■ Exercise ■
Would you filter the listing below so that only lines with the word "gives" remain?
[Start of Attachment]
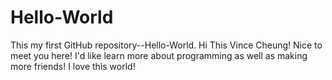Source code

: # Hello-World
This my first GitHub repository--Hello-World.
Hi
This Vince Cheung!
Nice to meet you here!
I'd like learn more about programming as well as making more friends!
I love this world!
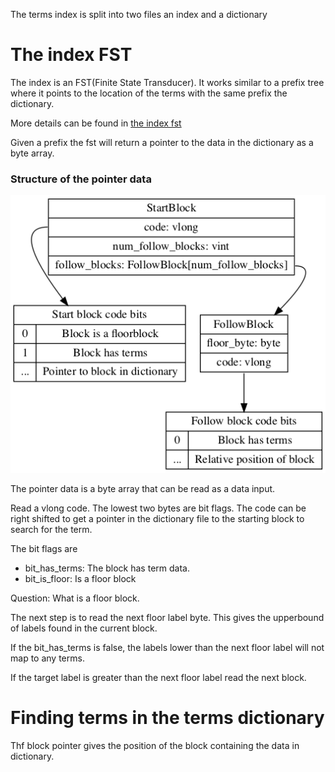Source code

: The terms index is split into two files an index and a dictionary

# The index FST

The index is an FST(Finite State Transducer). It works similar to a prefix tree where it points to the location of the terms with the same prefix the dictionary.


More details can be found in [the index fst](index_fst.md)


Given a prefix the fst will return a pointer to the data in the dictionary as a byte array.

### Structure of the pointer data

![Block path](block_path.png "Block path")

The pointer data is a byte array that can be read as a data input.

Read a vlong code. The lowest two bytes are bit flags. The code can be right shifted to get a pointer in the dictionary file to the starting block to search for the term. 

The bit flags are

* bit_has_terms: The block has term data.
* bit_is_floor: Is a floor block

Question: What is a floor block.

The next step is to read the next floor label byte. This gives the upperbound of labels found in the current block.

If the bit_has_terms is false, the labels lower than the next floor label will not map to any terms.

If the target label is greater than the next floor label read the next block.

# Finding terms in the terms dictionary

Thf block pointer gives the position of the block containing the data in dictionary.

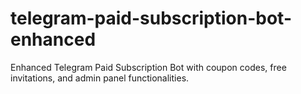 # telegram-paid-subscription-bot-enhanced
Enhanced Telegram Paid Subscription Bot with coupon codes, free invitations, and admin panel functionalities.
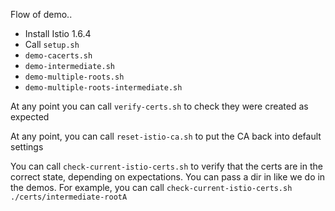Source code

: Flow of demo..

* Install Istio 1.6.4
* Call `setup.sh`
* `demo-cacerts.sh`
* `demo-intermediate.sh`
* `demo-multiple-roots.sh`
* `demo-multiple-roots-intermediate.sh`


At any point you can call `verify-certs.sh` to check they were created as expected

At any point, you can call `reset-istio-ca.sh` to put the CA back into default settings

You can call `check-current-istio-certs.sh` to verify that the certs are in the correct state, depending on expectations. You can pass a dir in like we do in the demos. For example, you can call `check-current-istio-certs.sh ./certs/intermediate-rootA`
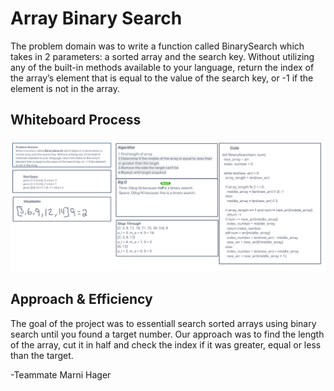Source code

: # Array Binary Search
The problem domain was to write a function called BinarySearch which takes in 2 parameters: a sorted array and the search key. Without utilizing any of the built-in methods available to your language, return the index of the array’s element that is equal to the value of the search key, or -1 if the element is not in the array.

## Whiteboard Process
![array binary](array-binary.PNG)

## Approach & Efficiency
The goal of the project was to essentiall search sorted arrays using binary search until you found a target number. Our approach was to find the length of the array, cut it in half and check the index if it was greater, equal or less than the target.

-Teammate Marni Hager 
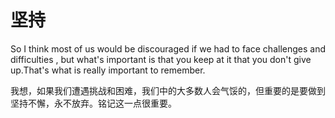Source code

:# 坚持

So I think most of us would be discouraged if we had to face challenges and difficulties , but what's important is that you keep at it that you don't give up.That's what is really important to remember.

我想，如果我们遭遇挑战和困难，我们中的大多数人会气馁的，但重要的是要做到坚持不懈，永不放弃。铭记这一点很重要。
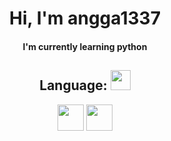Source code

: <h1 align="center"> Hi, I'm angga1337</h1>

<h4 align="center">I'm currently learning python</h4>

<h2 align="center"> Language: <img src = "https://media2.giphy.com/media/QssGEmpkyEOhBCb7e1/giphy.gif?cid=ecf05e47a0n3gi1bfqntqmob8g9aid1oyj2wr3ds3mg700bl&rid=giphy.gif" width = 32px> </h2>

<p align="center">
  <a href= https://github.com/anggamaulani?tab=repositories&q=&type=&language=python&sort= ><img width ='42px' src ='https://raw.githubusercontent.com/rahulbanerjee26/githubAboutMeGenerator/main/icons/python.svg'></a>
  <a href= https://github.com/zenixas?tab=repositories&q=&type=&language=javascript&sort= ><img width ='42px' src ='https://raw.githubusercontent.com/rahulbanerjee26/githubAboutMeGenerator/main/icons/javascript.svg'></a>
</p>
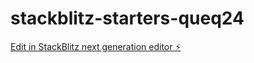 # stackblitz-starters-queq24

[Edit in StackBlitz next generation editor ⚡️](https://stackblitz.com/~/github.com/marfindev/stackblitz-starters-queq24)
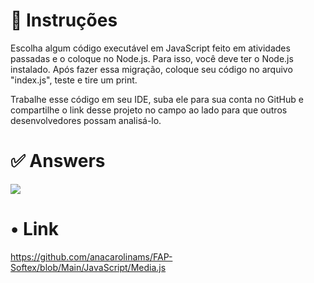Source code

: # 📙 Instruções

Escolha algum código executável em JavaScript feito em atividades passadas e o coloque no Node.js. Para isso, você deve ter o Node.js instalado. Após fazer essa migração, coloque seu código no arquivo "index.js", teste e tire um print.

Trabalhe esse código em seu IDE, suba ele para sua conta no GitHub e compartilhe o link desse projeto no campo ao lado para que outros desenvolvedores possam analisá-lo.

# ✅ Answers

![](https://i.imgur.com/QtHKFDs.png)

# • Link

https://github.com/anacarolinams/FAP-Softex/blob/Main/JavaScript/Media.js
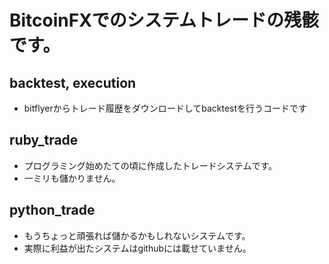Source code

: # BitcoinFXでのシステムトレードの残骸です。
## backtest, execution
- bitflyerからトレード履歴をダウンロードしてbacktestを行うコードです

## ruby_trade
- プログラミング始めたての頃に作成したトレードシステムです。
- 一ミリも儲かりません。

## python_trade
- もうちょっと頑張れば儲かるかもしれないシステムです。
- 実際に利益が出たシステムはgithubには載せていません。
[End of Attachment]
■ The answer ■
The next step is to read the next floor label byte. This gives the upperbound of labels found in the current block.
Thf block pointer gives the position of the block containing the data in dictionary.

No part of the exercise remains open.